During a preparative separation of the cis enantiomeric pair of benzyl-2,3-dihydroxypiperidine-1-carboxylate using supercritical-fluid chromatography (SFC) with methanol modifier, significant degradation of the products in the collected fractions was observed when a Waters SFC-350® (Milford, MA, USA) was used, but same was not observed when a Waters SFC-80q® (Milford, MA, USA) was used. Through a systematic investigation, we discovered that the compound degraded over time under an acidic condition created by the formation of methyl carbonic acid from methanol and CO2. The extent of the product degradation was dependent on the time and the concentration of CO2 remained in the product fraction, which was governed by the efficiency of CO2-methanol separation during the fraction collection. Hence, we demonstrated that the different designs of CO2-solvent separator (high pressurized cyclone in Waters SFC-350® and low-pressurized vortexing separator in Waters SFC-80q®®) had a significant impact on the degradation of an acid-sensitive compound. The acidity caused by CO2 in methanol was supported by diminished degradation after a nitrogen purging or after neutralizing the collected fractions with a base. Three different solutions to overcome the degradation problem of the acid sensitive compounds using SFC-350® with the high pressurized separator were investigated and demonstrated. The degraded products were isolated as four enantiomers and their relative stereochemistry were established based on 2D NMR data along with the plausible mechanism of degradation.

Integrating a post-column makeup pump into preparative supercritical fluid chromatography systems to address stability and recovery issues during purifications.

Purification of many pharmaceutical compounds by supercritical fluid chromatography (SFC) has always been challenging because of degradation of compound during the isolation step in the presence of acidic or basic modifiers in the mobile phase.
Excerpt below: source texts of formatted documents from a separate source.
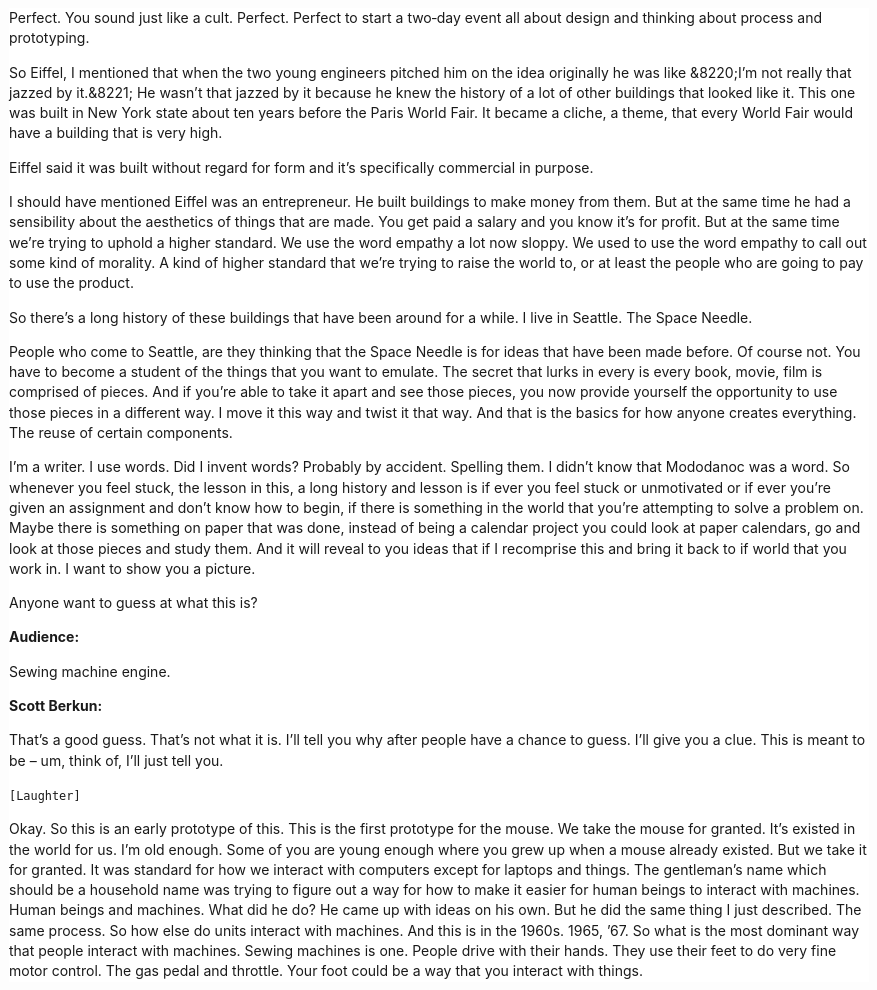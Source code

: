 Perfect. You sound just like a cult. Perfect. Perfect to start a two‑day event all about design and thinking about process and prototyping.

So Eiffel, I mentioned that when the two young engineers pitched him on the idea originally he was like &8220;I&#8217;m not really that jazzed by it.&8221; He wasn&#8217;t that jazzed by it because he knew the history of a lot of other buildings that looked like it. This one was built in New York state about ten years before the Paris World Fair. It became a cliche, a theme, that every World Fair would have a building that is very high.

Eiffel said it was built without regard for form and it&#8217;s specifically commercial in purpose.

I should have mentioned Eiffel was an entrepreneur. He built buildings to make money from them. But at the same time he had a sensibility about the aesthetics of things that are made. You get paid a salary and you know it&#8217;s for profit. But at the same time we&#8217;re trying to uphold a higher standard. We use the word empathy a lot now sloppy. We used to use the word empathy to call out some kind of morality. A kind of higher standard that we&#8217;re trying to raise the world to, or at least the people who are going to pay to use the product.

So there&#8217;s a long history of these buildings that have been around for a while. I live in Seattle. The Space Needle. 

People who come to Seattle, are they thinking that the Space Needle is for ideas that have been made before. Of course not. You have to become a student of the things that you want to emulate. The secret that lurks in every is every book, movie, film is comprised of pieces.
And if you&#8217;re able to take it apart and see those pieces, you now provide yourself the opportunity to use those pieces in a different way. I move it this way and twist it that way. And that is the basics for how anyone creates everything. The reuse of certain components.

I&#8217;m a writer. I use words. Did I invent words? Probably by accident. Spelling them. I didn&#8217;t know that Mododanoc was a word. So whenever you feel stuck, the lesson in this, a long history and lesson is if ever you feel stuck or unmotivated or if ever you&#8217;re given an assignment and don&#8217;t know how to begin, if there is something in the world that you&#8217;re attempting to solve a problem on. Maybe there is something on paper that was done, instead of being a calendar project you could look at paper calendars, go and look at those pieces and study them. And it will reveal to you ideas that if I recomprise this and bring it back to if world that you work in. I want to show you a picture.

Anyone want to guess at what this is? 

**Audience:**

Sewing machine engine.

**Scott Berkun:**

That&#8217;s a good guess. That&#8217;s not what it is. I&#8217;ll tell you why after people have a chance to guess. I&#8217;ll give you a clue. This is meant to be &ndash; um, think of, I&#8217;ll just tell you.

`[Laughter]`

Okay. So this is an early prototype of this. This is the first prototype for the mouse. We take the mouse for granted. It&#8217;s existed in the world for us. I&#8217;m old enough. Some of you are young enough where you grew up when a mouse already existed. But we take it for granted. It was standard for how we interact with computers except for laptops and things. The gentleman&#8217;s name which should be a household name was trying to figure out a way for how to make it easier for human beings to interact with machines. Human beings and machines. What did he do? He came up with ideas on his own. But he did the same thing I just described. The same process. So how else do units interact with machines. And this is in the 1960s. 1965, &#8217;67. So what is the most dominant way that people interact with machines. Sewing machines is one. People drive with their hands. They use their feet to do very fine motor control. The gas pedal and throttle. Your foot could be a way that you interact with things.
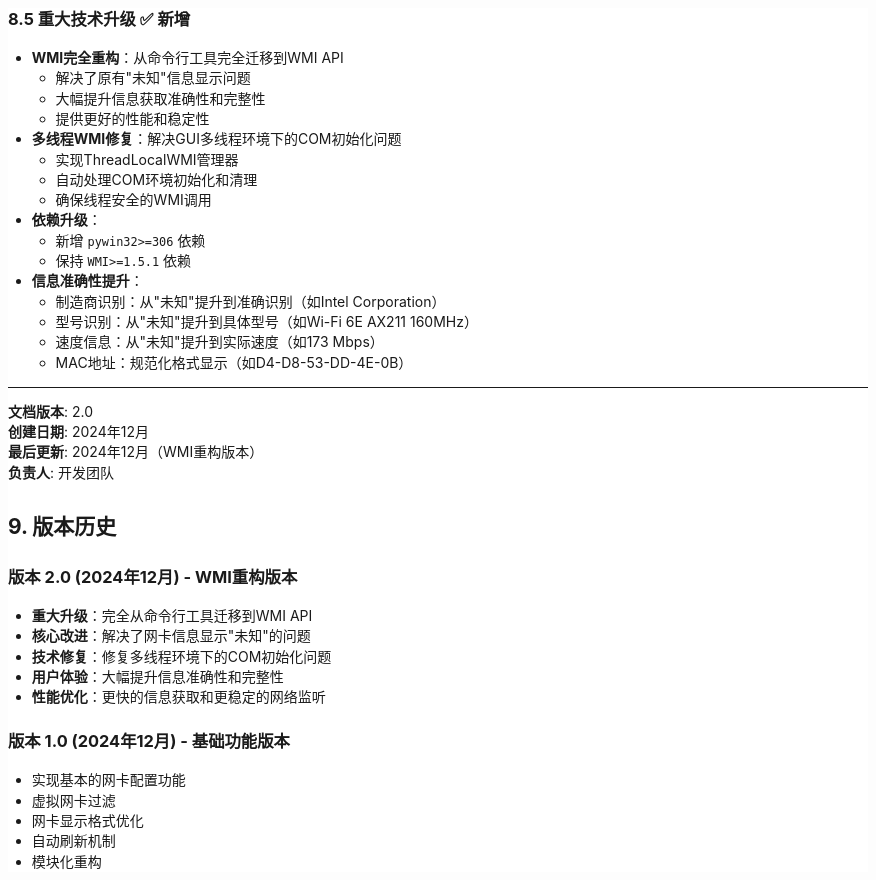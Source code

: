### 8.5 重大技术升级 ✅ 新增
- **WMI完全重构**：从命令行工具完全迁移到WMI API
  - 解决了原有"未知"信息显示问题
  - 大幅提升信息获取准确性和完整性
  - 提供更好的性能和稳定性
- **多线程WMI修复**：解决GUI多线程环境下的COM初始化问题
  - 实现ThreadLocalWMI管理器
  - 自动处理COM环境初始化和清理
  - 确保线程安全的WMI调用
- **依赖升级**：
  - 新增 `pywin32>=306` 依赖
  - 保持 `WMI>=1.5.1` 依赖
- **信息准确性提升**：
  - 制造商识别：从"未知"提升到准确识别（如Intel Corporation）
  - 型号识别：从"未知"提升到具体型号（如Wi-Fi 6E AX211 160MHz）
  - 速度信息：从"未知"提升到实际速度（如173 Mbps）
  - MAC地址：规范化格式显示（如D4-D8-53-DD-4E-0B）

---

**文档版本**: 2.0  
**创建日期**: 2024年12月  
**最后更新**: 2024年12月（WMI重构版本）  
**负责人**: 开发团队

## 9. 版本历史

### 版本 2.0 (2024年12月) - WMI重构版本
- **重大升级**：完全从命令行工具迁移到WMI API
- **核心改进**：解决了网卡信息显示"未知"的问题
- **技术修复**：修复多线程环境下的COM初始化问题
- **用户体验**：大幅提升信息准确性和完整性
- **性能优化**：更快的信息获取和更稳定的网络监听

### 版本 1.0 (2024年12月) - 基础功能版本
- 实现基本的网卡配置功能
- 虚拟网卡过滤
- 网卡显示格式优化
- 自动刷新机制
- 模块化重构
Stability of such acid or base-sensitive compounds could be improved by post-column addition of a solvent containing base or acid modifier as counter ion through a make-up pump respectively to neutralize the compound fraction without affecting the resolution. One such case study has been presented in this work where the stability of a base-sensitive compound was addressed by the addition of acidic co-solvent through the make-up pump. Details of this setup and the investigation of degradation of the in-house base-sensitive compound are discussed in this paper. In addition, poor retentivity and low recovery of many non-polar compounds in SFC eluting under low co-solvent percentage is another major concern. Even though the desired separation could be achieved with low percentage of co-solvent, it's difficult to get the proper recovery after purification due to precipitation of the sample and significant aerosol formation inside the cyclone. We have demonstrated the first-time use of a post-column make-up pump on SFC 350 system to introduce additional solvent prior to cyclone to avoid the precipitation, reduce the aerosol formation and thus improve the recovery of non-polar compounds eluting under less than 10% of co-solvent.